■ **Instructions to follow**:
The word to look for is "forall". Report every line of the entries below that has it.

■ **Dataset records**:
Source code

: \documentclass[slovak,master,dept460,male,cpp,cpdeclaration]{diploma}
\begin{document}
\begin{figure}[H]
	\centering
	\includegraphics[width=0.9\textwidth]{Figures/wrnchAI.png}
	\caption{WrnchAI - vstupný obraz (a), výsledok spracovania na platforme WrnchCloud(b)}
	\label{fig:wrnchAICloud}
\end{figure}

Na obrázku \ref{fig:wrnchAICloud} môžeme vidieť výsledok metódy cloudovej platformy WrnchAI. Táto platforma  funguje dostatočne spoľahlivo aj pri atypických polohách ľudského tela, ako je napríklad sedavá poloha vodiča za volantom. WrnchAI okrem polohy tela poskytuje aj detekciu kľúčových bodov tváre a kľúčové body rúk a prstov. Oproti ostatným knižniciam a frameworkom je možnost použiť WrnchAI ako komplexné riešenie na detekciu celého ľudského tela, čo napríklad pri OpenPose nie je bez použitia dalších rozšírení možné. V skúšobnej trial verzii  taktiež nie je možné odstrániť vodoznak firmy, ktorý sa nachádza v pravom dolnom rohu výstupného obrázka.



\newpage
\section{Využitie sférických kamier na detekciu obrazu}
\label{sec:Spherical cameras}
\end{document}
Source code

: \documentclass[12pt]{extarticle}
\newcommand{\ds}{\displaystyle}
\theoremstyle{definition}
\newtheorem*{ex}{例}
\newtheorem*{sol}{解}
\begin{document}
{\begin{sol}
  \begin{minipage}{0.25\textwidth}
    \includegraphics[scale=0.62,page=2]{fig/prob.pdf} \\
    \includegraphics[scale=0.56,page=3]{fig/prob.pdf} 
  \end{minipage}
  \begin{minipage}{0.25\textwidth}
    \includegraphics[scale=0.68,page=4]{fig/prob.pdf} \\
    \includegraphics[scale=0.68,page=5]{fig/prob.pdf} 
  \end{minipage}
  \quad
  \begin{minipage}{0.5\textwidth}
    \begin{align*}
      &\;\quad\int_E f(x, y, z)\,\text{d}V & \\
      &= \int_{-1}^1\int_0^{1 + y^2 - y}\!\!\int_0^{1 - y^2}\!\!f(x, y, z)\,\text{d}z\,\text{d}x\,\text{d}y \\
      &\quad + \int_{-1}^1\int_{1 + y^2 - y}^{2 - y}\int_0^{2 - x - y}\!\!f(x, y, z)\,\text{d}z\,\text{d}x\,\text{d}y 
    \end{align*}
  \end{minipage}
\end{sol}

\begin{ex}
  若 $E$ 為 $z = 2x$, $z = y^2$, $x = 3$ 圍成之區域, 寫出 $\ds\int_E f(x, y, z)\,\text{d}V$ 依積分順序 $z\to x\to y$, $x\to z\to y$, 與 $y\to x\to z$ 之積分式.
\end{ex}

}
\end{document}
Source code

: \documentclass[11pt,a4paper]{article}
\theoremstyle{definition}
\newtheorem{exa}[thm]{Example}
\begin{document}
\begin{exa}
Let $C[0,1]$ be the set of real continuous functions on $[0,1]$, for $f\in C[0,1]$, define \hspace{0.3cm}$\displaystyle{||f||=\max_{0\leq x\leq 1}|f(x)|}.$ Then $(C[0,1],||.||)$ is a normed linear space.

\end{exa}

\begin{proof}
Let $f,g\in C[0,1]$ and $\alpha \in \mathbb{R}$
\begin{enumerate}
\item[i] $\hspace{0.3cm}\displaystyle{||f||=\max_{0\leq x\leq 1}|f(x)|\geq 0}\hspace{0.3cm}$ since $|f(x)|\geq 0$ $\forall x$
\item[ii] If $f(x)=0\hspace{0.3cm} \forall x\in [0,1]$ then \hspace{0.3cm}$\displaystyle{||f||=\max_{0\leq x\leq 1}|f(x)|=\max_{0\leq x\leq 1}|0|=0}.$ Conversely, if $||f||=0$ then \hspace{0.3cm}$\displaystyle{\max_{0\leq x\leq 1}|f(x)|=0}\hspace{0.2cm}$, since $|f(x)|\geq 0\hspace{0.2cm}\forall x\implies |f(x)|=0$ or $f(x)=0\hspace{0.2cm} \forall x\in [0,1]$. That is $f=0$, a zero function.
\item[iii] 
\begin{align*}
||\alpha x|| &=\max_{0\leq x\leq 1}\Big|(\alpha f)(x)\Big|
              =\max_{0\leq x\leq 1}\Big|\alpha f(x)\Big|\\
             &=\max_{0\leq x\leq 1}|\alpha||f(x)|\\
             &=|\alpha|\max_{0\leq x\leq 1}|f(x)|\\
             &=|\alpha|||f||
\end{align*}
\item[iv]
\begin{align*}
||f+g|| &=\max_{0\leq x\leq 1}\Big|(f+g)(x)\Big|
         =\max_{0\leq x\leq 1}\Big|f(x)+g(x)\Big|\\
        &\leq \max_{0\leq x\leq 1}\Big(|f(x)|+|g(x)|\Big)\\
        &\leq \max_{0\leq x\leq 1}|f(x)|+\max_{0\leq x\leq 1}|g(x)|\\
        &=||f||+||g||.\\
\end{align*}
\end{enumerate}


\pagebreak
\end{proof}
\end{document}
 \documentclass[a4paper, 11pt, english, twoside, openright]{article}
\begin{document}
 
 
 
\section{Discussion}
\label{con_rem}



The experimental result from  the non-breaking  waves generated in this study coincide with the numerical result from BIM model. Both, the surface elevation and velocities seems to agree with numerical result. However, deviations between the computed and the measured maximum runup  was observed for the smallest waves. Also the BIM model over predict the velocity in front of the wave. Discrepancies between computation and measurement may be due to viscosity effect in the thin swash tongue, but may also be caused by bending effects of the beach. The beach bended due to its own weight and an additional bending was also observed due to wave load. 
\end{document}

■ **Exercise output**:
\item[i] $\hspace{0.3cm}\displaystyle{||f||=\max_{0\leq x\leq 1}|f(x)|\geq 0}\hspace{0.3cm}$ since $|f(x)|\geq 0$ $\forall x$
\item[ii] If $f(x)=0\hspace{0.3cm} \forall x\in [0,1]$ then \hspace{0.3cm}$\displaystyle{||f||=\max_{0\leq x\leq 1}|f(x)|=\max_{0\leq x\leq 1}|0|=0}.$ Conversely, if $||f||=0$ then \hspace{0.3cm}$\displaystyle{\max_{0\leq x\leq 1}|f(x)|=0}\hspace{0.2cm}$, since $|f(x)|\geq 0\hspace{0.2cm}\forall x\implies |f(x)|=0$ or $f(x)=0\hspace{0.2cm} \forall x\in [0,1]$. That is $f=0$, a zero function.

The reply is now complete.